=== Task goal ===
Among the lines below, a stretch begins at the one with "- 手机充满后会自动断电的，" and ends at the one with "1. [#你怎么看失孤原型儿". Repeat that stretch exactly, ends included.

=== Task material ===
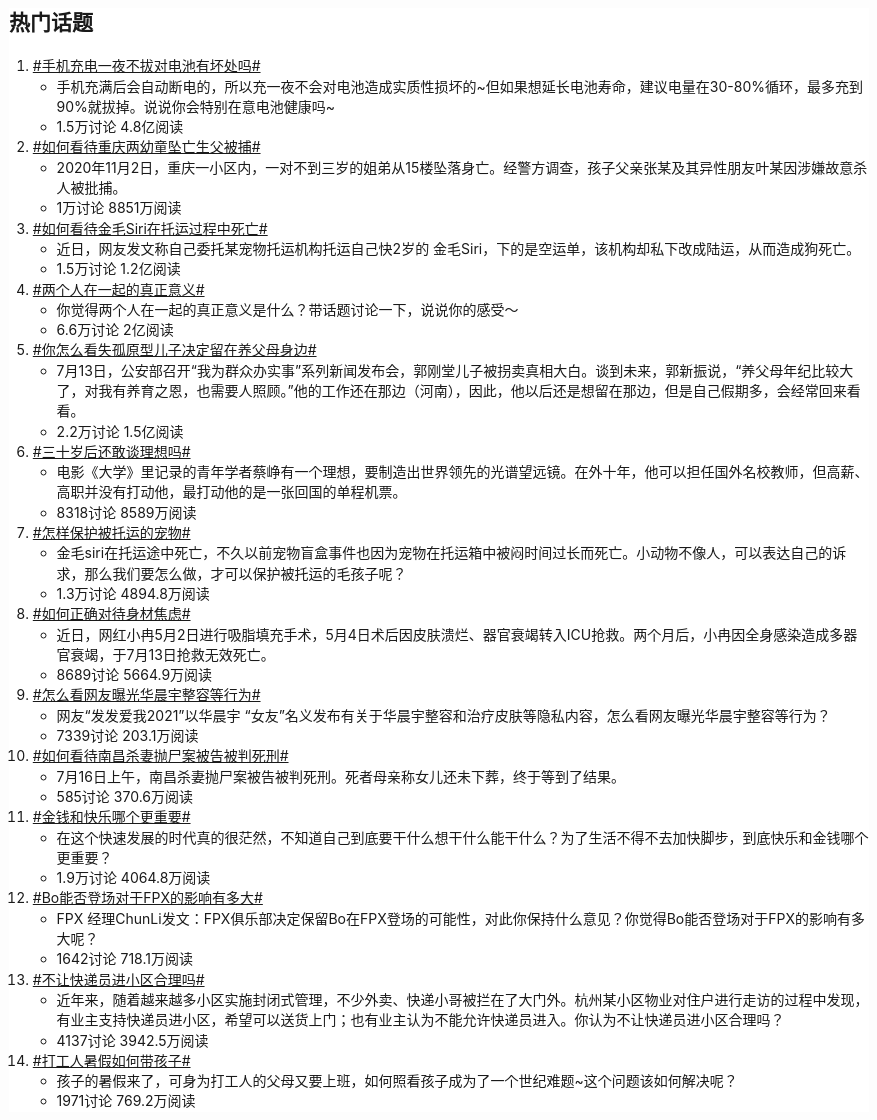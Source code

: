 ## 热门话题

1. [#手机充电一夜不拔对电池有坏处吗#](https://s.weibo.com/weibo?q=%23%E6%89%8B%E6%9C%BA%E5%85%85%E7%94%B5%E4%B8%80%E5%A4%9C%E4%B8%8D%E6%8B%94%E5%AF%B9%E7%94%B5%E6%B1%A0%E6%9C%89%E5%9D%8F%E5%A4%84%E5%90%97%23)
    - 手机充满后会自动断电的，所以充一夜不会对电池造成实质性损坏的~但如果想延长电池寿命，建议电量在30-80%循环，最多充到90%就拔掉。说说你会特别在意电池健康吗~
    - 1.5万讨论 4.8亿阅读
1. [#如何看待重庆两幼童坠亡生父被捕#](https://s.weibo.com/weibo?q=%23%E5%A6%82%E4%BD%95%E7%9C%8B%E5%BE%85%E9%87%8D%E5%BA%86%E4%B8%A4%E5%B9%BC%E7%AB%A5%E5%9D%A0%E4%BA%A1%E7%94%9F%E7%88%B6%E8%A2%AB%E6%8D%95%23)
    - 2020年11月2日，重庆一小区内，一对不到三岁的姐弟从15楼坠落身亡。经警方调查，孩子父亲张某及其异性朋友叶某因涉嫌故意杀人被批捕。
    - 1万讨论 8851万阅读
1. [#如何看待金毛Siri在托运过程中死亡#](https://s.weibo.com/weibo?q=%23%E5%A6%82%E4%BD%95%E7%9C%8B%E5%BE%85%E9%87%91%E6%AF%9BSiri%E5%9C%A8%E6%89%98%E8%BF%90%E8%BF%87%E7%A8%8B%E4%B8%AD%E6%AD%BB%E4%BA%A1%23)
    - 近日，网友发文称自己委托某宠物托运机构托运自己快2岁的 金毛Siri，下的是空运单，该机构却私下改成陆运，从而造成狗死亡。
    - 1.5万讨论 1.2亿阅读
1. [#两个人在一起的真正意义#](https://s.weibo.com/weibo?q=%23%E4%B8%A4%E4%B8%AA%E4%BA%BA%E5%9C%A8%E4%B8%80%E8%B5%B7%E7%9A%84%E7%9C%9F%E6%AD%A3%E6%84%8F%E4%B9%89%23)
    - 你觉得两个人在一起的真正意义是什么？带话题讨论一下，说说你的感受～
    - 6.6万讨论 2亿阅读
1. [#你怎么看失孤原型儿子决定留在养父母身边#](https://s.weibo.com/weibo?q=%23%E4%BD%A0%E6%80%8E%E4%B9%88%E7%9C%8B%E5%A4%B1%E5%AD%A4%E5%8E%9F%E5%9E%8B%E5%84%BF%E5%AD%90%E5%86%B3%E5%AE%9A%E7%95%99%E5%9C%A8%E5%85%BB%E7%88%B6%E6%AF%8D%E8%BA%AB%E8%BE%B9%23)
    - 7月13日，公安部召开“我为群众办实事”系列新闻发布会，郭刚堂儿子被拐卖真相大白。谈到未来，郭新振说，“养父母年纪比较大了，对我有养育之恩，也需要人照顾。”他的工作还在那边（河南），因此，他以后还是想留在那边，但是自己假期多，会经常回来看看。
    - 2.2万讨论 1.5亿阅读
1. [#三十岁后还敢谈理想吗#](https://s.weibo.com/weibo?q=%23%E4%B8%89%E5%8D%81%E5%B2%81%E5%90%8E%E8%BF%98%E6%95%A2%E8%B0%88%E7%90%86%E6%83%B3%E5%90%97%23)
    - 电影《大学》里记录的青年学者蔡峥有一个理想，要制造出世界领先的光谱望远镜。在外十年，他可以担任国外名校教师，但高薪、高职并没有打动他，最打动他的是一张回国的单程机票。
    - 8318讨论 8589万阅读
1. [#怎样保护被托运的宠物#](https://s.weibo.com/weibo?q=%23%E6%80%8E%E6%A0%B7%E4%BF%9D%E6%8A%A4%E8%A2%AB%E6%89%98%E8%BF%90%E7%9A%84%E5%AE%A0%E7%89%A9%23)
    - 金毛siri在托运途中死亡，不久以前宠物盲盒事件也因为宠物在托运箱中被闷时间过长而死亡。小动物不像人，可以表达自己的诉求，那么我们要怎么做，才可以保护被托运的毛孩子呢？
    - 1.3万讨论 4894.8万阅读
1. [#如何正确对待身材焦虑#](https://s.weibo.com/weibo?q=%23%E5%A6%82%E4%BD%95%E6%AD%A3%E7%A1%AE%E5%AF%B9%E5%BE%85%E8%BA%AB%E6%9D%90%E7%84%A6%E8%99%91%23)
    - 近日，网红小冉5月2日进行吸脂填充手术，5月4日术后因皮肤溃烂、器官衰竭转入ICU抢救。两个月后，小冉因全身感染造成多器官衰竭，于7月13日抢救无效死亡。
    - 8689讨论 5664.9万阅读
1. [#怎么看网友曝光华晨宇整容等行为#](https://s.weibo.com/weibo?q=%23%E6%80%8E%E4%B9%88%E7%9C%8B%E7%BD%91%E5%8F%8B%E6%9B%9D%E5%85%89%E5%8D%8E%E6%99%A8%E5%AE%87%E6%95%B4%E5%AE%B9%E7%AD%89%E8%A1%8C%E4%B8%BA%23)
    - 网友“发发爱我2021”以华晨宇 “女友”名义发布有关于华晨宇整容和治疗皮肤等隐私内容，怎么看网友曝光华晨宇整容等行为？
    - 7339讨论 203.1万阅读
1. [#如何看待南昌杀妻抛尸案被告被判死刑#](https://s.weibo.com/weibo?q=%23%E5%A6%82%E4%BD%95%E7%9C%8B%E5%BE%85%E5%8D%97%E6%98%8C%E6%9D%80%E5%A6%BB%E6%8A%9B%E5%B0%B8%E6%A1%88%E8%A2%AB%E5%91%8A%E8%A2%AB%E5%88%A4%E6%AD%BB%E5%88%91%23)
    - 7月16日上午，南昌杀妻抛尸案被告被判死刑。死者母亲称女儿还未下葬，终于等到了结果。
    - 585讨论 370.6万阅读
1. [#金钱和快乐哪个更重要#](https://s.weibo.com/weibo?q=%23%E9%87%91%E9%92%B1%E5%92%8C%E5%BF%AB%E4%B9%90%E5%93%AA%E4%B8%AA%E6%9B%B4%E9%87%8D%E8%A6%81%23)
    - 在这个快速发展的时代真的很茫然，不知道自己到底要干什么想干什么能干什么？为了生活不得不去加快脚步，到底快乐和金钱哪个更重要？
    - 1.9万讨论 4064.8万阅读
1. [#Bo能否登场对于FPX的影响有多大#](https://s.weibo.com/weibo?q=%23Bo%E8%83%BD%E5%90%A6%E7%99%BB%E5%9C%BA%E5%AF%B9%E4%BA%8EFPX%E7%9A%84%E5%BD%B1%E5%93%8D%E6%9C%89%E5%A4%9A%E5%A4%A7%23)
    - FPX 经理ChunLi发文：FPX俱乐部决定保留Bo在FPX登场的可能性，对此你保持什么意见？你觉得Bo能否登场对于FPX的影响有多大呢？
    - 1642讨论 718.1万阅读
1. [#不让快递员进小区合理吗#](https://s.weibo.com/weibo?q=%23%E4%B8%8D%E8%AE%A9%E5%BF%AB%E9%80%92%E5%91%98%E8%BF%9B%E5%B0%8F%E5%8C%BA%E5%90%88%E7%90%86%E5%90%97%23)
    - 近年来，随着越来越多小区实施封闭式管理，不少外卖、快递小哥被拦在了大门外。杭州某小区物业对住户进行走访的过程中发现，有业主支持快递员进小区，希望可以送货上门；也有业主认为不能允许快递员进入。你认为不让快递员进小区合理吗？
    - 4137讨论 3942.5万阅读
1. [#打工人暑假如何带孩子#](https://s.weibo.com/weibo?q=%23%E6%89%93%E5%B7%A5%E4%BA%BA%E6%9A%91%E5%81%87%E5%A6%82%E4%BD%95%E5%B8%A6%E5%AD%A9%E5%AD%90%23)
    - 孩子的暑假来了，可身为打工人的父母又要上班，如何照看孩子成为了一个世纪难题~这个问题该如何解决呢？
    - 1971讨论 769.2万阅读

--

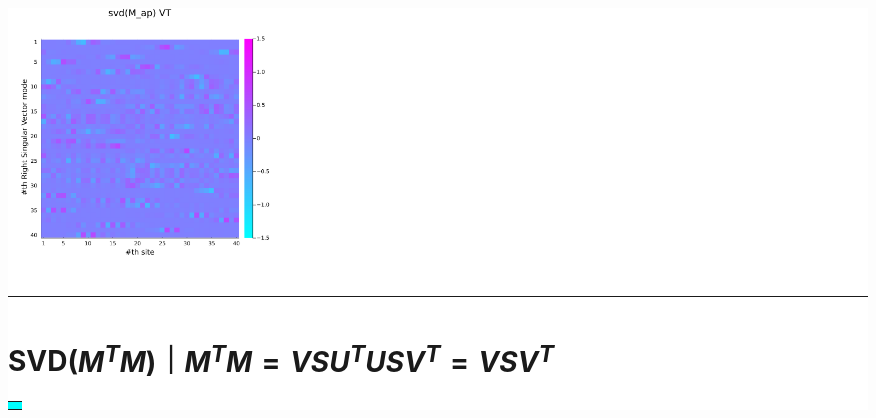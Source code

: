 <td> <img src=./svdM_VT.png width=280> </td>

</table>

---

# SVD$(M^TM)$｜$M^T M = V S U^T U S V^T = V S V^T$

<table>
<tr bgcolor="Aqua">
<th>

=== The completed task ===
    - 手机充满后会自动断电的，所以充一夜不会对电池造成实质性损坏的~但如果想延长电池寿命，建议电量在30-80%循环，最多充到90%就拔掉。说说你会特别在意电池健康吗~
    - 1.5万讨论 4.8亿阅读
1. [#如何看待重庆两幼童坠亡生父被捕#](https://s.weibo.com/weibo?q=%23%E5%A6%82%E4%BD%95%E7%9C%8B%E5%BE%85%E9%87%8D%E5%BA%86%E4%B8%A4%E5%B9%BC%E7%AB%A5%E5%9D%A0%E4%BA%A1%E7%94%9F%E7%88%B6%E8%A2%AB%E6%8D%95%23)
    - 2020年11月2日，重庆一小区内，一对不到三岁的姐弟从15楼坠落身亡。经警方调查，孩子父亲张某及其异性朋友叶某因涉嫌故意杀人被批捕。
    - 1万讨论 8851万阅读
1. [#如何看待金毛Siri在托运过程中死亡#](https://s.weibo.com/weibo?q=%23%E5%A6%82%E4%BD%95%E7%9C%8B%E5%BE%85%E9%87%91%E6%AF%9BSiri%E5%9C%A8%E6%89%98%E8%BF%90%E8%BF%87%E7%A8%8B%E4%B8%AD%E6%AD%BB%E4%BA%A1%23)
    - 近日，网友发文称自己委托某宠物托运机构托运自己快2岁的 金毛Siri，下的是空运单，该机构却私下改成陆运，从而造成狗死亡。
    - 1.5万讨论 1.2亿阅读
1. [#两个人在一起的真正意义#](https://s.weibo.com/weibo?q=%23%E4%B8%A4%E4%B8%AA%E4%BA%BA%E5%9C%A8%E4%B8%80%E8%B5%B7%E7%9A%84%E7%9C%9F%E6%AD%A3%E6%84%8F%E4%B9%89%23)
    - 你觉得两个人在一起的真正意义是什么？带话题讨论一下，说说你的感受～
    - 6.6万讨论 2亿阅读
1. [#你怎么看失孤原型儿子决定留在养父母身边#](https://s.weibo.com/weibo?q=%23%E4%BD%A0%E6%80%8E%E4%B9%88%E7%9C%8B%E5%A4%B1%E5%AD%A4%E5%8E%9F%E5%9E%8B%E5%84%BF%E5%AD%90%E5%86%B3%E5%AE%9A%E7%95%99%E5%9C%A8%E5%85%BB%E7%88%B6%E6%AF%8D%E8%BA%AB%E8%BE%B9%23)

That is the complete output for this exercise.